◆ Problem to work on
For each line below, check whether "plots" is present. Report how many lines have it, nothing else.
[Records provided — start]
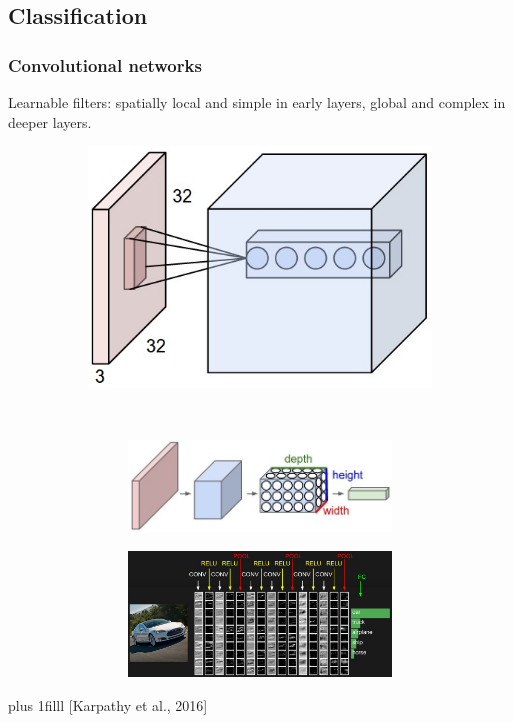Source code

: \documentclass{beamer}
\newcommand{\source}[1]{\vskip0pt plus 1filll \scriptsize #1}
\begin{document}
	\subsection[Classification]{Classification}
	\begin{frame}
		\frametitle{Convolutional networks}
		Learnable filters: spatially local and simple in early layers, global and complex in deeper layers.
		\begin{figure}[h]
			\centering
			\begin{subfigure}{0.4\textwidth}
				\includegraphics[width=\textwidth]{plots/convLayer.jpeg}
			\end{subfigure}
			~
			\begin{subfigure}{0.5\textwidth}
				\begin{subfigure}{\textwidth}
					\includegraphics[width=\textwidth]{plots/convNetVolumes.jpeg}
				\end{subfigure}
				\par \smallskip
				\begin{subfigure}{\textwidth}
					\includegraphics[width=\textwidth]{plots/convNetExample.jpeg}
				\end{subfigure}
			\end{subfigure}
		\end{figure}
		\source{[Karpathy et al., 2016]}
		

\end{frame}
\end{document}
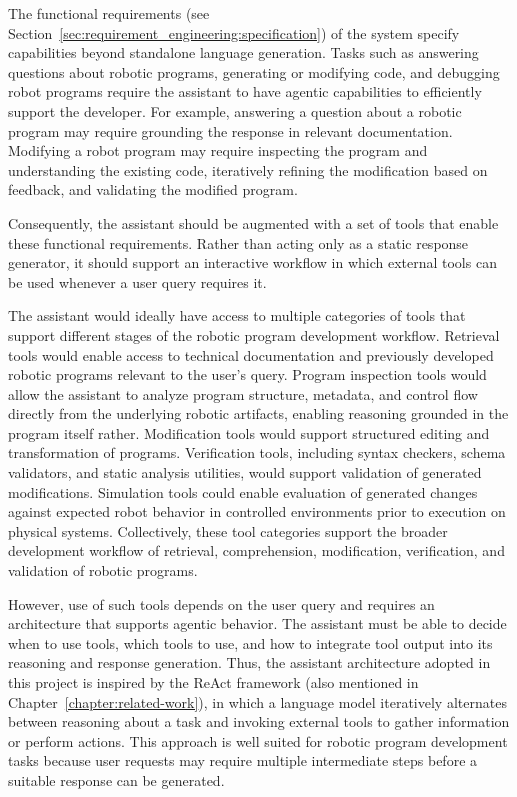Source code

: The functional requirements (see Section~\ref{sec:requirement_engineering:specification}) of the system specify capabilities beyond standalone language generation. Tasks such as answering questions about robotic programs, generating or modifying code, and debugging robot programs require the assistant to have agentic capabilities to efficiently support the developer. For example, answering a question about a robotic program may require grounding the response in relevant documentation. Modifying a robot program may require inspecting the program and understanding the existing code, iteratively refining the modification based on feedback, and validating the modified program.

Consequently, the assistant should be augmented with a set of tools that enable these functional requirements. Rather than acting only as a static response generator, it should support an interactive workflow in which external tools can be used whenever a user query requires it.

The assistant would ideally have access to multiple categories of tools that support different stages of the robotic program development workflow. Retrieval tools would enable access to technical documentation and previously developed robotic programs relevant to the user's query. Program inspection tools would allow the assistant to analyze program structure, metadata, and control flow directly from the underlying robotic artifacts, enabling reasoning grounded in the program itself rather. Modification tools would support structured editing and transformation of programs. Verification tools, including syntax checkers, schema validators, and static analysis utilities, would support validation of generated modifications. Simulation tools could enable evaluation of generated changes against expected robot behavior in controlled environments prior to execution on physical systems. Collectively, these tool categories support the broader development workflow of retrieval, comprehension, modification, verification, and validation of robotic programs.

However, use of such tools depends on the user query and requires an architecture that supports agentic behavior. The assistant must be able to decide when to use tools, which tools to use, and how to integrate tool output into its reasoning and response generation. Thus, the assistant architecture adopted in this project is inspired by the ReAct framework (also mentioned in Chapter~\ref{chapter:related-work}), in which a language model iteratively alternates between reasoning about a task and invoking external tools to gather information or perform actions. This approach is well suited for robotic program development tasks because user requests may require multiple intermediate steps before a suitable response can be generated.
[Records provided — finish]
◆ Solution to this problem
3